# Directions
Copy the data from the line that contains "con aritmetica Floating" to its last line, exactly, including both of those lines and leaving out everything before.

# Given data
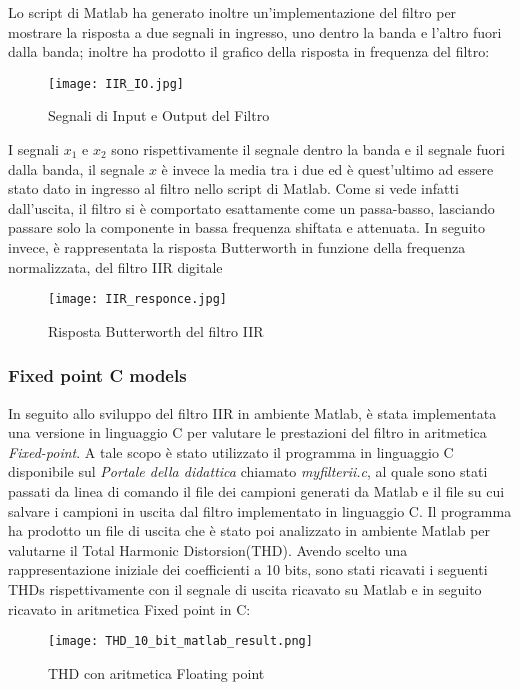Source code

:Lo script di Matlab ha generato inoltre un'implementazione del filtro per mostrare la risposta a due segnali in ingresso, uno dentro la banda e l'altro fuori dalla banda; inoltre ha prodotto il grafico della risposta in frequenza del filtro:
\begin{figure}[H]
\centering
\texttt{[image: IIR\_IO.jpg]}
\caption{Segnali di Input e Output del Filtro}
\label{fig:IO_signals}

\end{figure}
I segnali $x_{1}$ e $x_{2}$ sono rispettivamente il segnale dentro la banda e il segnale fuori dalla banda, il segnale $x$ è invece la media tra i due ed è quest'ultimo ad essere stato dato in ingresso al filtro nello script di Matlab. Come si vede infatti dall'uscita, il filtro si è comportato esattamente come un passa-basso, lasciando passare solo la componente in bassa frequenza shiftata e attenuata.
In seguito invece, è rappresentata la risposta Butterworth in funzione della frequenza normalizzata, del filtro IIR digitale
\begin{figure}[H]
\centering
\texttt{[image: IIR\_responce.jpg]}
\caption{Risposta Butterworth del filtro IIR}
\label{fig:Butterworth}
\end{figure}

\subsubsection{Fixed point C models}

In seguito allo sviluppo del filtro IIR in ambiente Matlab, è stata implementata una versione in linguaggio C per valutare le prestazioni del filtro in aritmetica \textit{Fixed-point}. A tale scopo è stato utilizzato il programma in linguaggio C disponibile sul \textit{Portale della didattica} chiamato \textit{myfilterii.c}, al quale sono stati passati da linea di comando il file dei campioni generati da Matlab e il file su cui salvare i campioni in uscita dal filtro implementato in linguaggio C. Il programma ha prodotto un file di uscita che è stato poi analizzato in ambiente Matlab per valutarne il Total Harmonic Distorsion(THD). Avendo scelto una rappresentazione iniziale dei coefficienti a 10 bits, sono stati ricavati i seguenti THDs rispettivamente con il segnale di uscita ricavato su Matlab e in seguito ricavato in aritmetica Fixed point in C:

\begin{figure}[H]
\centering
\texttt{[image: THD\_10\_bit\_matlab\_result.png]}
\caption{THD con aritmetica Floating point}
\label{fig:THD_10_bit_FL_P}
\end{figure}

# Output
\caption{THD con aritmetica Floating point}
\label{fig:THD_10_bit_FL_P}
\end{figure}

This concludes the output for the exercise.